### Exercise requirements
When the word "columnwidth" shows up in a line of the records below, copy that line.

### Data extract
■ ■ ■ ■ ■

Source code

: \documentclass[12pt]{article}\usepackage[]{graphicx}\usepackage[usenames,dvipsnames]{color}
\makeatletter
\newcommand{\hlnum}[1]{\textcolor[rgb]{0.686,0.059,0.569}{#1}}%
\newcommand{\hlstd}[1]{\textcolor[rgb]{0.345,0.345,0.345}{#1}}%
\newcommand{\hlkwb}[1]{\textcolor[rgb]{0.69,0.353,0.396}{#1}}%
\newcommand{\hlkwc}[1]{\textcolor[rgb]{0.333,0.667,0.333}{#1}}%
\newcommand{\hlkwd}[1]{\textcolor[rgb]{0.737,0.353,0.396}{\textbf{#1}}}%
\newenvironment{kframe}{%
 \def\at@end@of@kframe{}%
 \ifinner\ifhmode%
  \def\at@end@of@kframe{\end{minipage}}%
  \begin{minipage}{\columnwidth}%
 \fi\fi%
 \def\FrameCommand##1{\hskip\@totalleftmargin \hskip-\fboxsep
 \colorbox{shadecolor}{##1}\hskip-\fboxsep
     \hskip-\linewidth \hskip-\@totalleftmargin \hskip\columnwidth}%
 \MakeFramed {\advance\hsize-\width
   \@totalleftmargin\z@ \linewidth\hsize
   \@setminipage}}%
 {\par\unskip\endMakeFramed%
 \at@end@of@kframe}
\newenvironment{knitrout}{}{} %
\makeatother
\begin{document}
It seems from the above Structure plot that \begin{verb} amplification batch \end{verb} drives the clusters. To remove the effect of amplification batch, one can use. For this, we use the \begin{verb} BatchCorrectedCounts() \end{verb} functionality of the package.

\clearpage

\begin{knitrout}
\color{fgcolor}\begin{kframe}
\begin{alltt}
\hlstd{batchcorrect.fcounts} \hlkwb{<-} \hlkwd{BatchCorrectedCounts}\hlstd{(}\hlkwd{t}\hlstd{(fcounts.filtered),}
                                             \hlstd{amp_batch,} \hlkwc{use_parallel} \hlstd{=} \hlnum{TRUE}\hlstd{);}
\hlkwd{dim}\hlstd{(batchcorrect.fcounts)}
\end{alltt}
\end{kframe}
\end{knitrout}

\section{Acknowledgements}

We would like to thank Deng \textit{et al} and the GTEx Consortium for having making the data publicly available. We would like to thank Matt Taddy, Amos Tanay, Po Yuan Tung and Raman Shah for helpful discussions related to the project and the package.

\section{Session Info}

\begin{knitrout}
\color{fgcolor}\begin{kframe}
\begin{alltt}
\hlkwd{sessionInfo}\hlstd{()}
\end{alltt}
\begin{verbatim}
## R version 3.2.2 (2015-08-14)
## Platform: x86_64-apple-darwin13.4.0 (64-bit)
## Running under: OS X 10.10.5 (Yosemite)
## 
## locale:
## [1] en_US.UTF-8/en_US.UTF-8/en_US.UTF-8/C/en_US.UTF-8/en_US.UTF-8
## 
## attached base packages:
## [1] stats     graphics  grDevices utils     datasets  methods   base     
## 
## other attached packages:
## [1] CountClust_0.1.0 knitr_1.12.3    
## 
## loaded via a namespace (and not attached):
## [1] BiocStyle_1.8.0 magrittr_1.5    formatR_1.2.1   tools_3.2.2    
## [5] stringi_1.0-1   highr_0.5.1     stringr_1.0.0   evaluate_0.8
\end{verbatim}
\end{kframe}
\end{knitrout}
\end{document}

■ ■ ■ ■ ■

### Finished exercise
  \begin{minipage}{\columnwidth}%
     \hskip-\linewidth \hskip-\@totalleftmargin \hskip\columnwidth}%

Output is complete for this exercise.